### ACTIVITY
Pictures stay out; please output the remaining data exactly.

### GIVEN DATA
_____

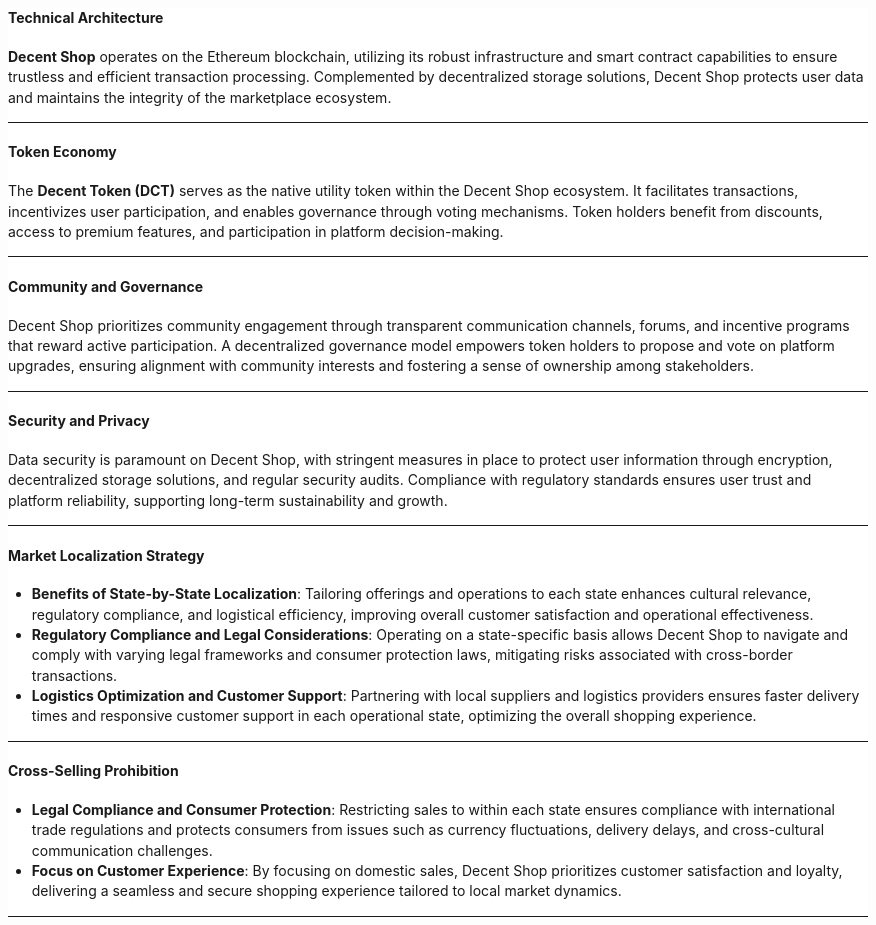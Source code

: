 
#### Technical Architecture
**Decent Shop** operates on the Ethereum blockchain, utilizing its robust infrastructure and smart contract capabilities to ensure trustless and efficient transaction processing. Complemented by decentralized storage solutions, Decent Shop protects user data and maintains the integrity of the marketplace ecosystem.

---

#### Token Economy
The **Decent Token (DCT)** serves as the native utility token within the Decent Shop ecosystem. It facilitates transactions, incentivizes user participation, and enables governance through voting mechanisms. Token holders benefit from discounts, access to premium features, and participation in platform decision-making.

---

#### Community and Governance
Decent Shop prioritizes community engagement through transparent communication channels, forums, and incentive programs that reward active participation. A decentralized governance model empowers token holders to propose and vote on platform upgrades, ensuring alignment with community interests and fostering a sense of ownership among stakeholders.

---

#### Security and Privacy
Data security is paramount on Decent Shop, with stringent measures in place to protect user information through encryption, decentralized storage solutions, and regular security audits. Compliance with regulatory standards ensures user trust and platform reliability, supporting long-term sustainability and growth.

---

#### Market Localization Strategy
- **Benefits of State-by-State Localization**: Tailoring offerings and operations to each state enhances cultural relevance, regulatory compliance, and logistical efficiency, improving overall customer satisfaction and operational effectiveness.
- **Regulatory Compliance and Legal Considerations**: Operating on a state-specific basis allows Decent Shop to navigate and comply with varying legal frameworks and consumer protection laws, mitigating risks associated with cross-border transactions.
- **Logistics Optimization and Customer Support**: Partnering with local suppliers and logistics providers ensures faster delivery times and responsive customer support in each operational state, optimizing the overall shopping experience.

---

#### Cross-Selling Prohibition
- **Legal Compliance and Consumer Protection**: Restricting sales to within each state ensures compliance with international trade regulations and protects consumers from issues such as currency fluctuations, delivery delays, and cross-cultural communication challenges.
- **Focus on Customer Experience**: By focusing on domestic sales, Decent Shop prioritizes customer satisfaction and loyalty, delivering a seamless and secure shopping experience tailored to local market dynamics.

---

_____

### SOLUTION TO THIS TASK
Source code

: 
#### Technical Architecture
**Decent Shop** operates on the Ethereum blockchain, utilizing its robust infrastructure and smart contract capabilities to ensure trustless and efficient transaction processing. Complemented by decentralized storage solutions, Decent Shop protects user data and maintains the integrity of the marketplace ecosystem.

---

#### Token Economy
The **Decent Token (DCT)** serves as the native utility token within the Decent Shop ecosystem. It facilitates transactions, incentivizes user participation, and enables governance through voting mechanisms. Token holders benefit from discounts, access to premium features, and participation in platform decision-making.

---

#### Community and Governance
Decent Shop prioritizes community engagement through transparent communication channels, forums, and incentive programs that reward active participation. A decentralized governance model empowers token holders to propose and vote on platform upgrades, ensuring alignment with community interests and fostering a sense of ownership among stakeholders.

---

#### Security and Privacy
Data security is paramount on Decent Shop, with stringent measures in place to protect user information through encryption, decentralized storage solutions, and regular security audits. Compliance with regulatory standards ensures user trust and platform reliability, supporting long-term sustainability and growth.

---

#### Market Localization Strategy
- **Benefits of State-by-State Localization**: Tailoring offerings and operations to each state enhances cultural relevance, regulatory compliance, and logistical efficiency, improving overall customer satisfaction and operational effectiveness.
- **Regulatory Compliance and Legal Considerations**: Operating on a state-specific basis allows Decent Shop to navigate and comply with varying legal frameworks and consumer protection laws, mitigating risks associated with cross-border transactions.
- **Logistics Optimization and Customer Support**: Partnering with local suppliers and logistics providers ensures faster delivery times and responsive customer support in each operational state, optimizing the overall shopping experience.

---

#### Cross-Selling Prohibition
- **Legal Compliance and Consumer Protection**: Restricting sales to within each state ensures compliance with international trade regulations and protects consumers from issues such as currency fluctuations, delivery delays, and cross-cultural communication challenges.
- **Focus on Customer Experience**: By focusing on domestic sales, Decent Shop prioritizes customer satisfaction and loyalty, delivering a seamless and secure shopping experience tailored to local market dynamics.

---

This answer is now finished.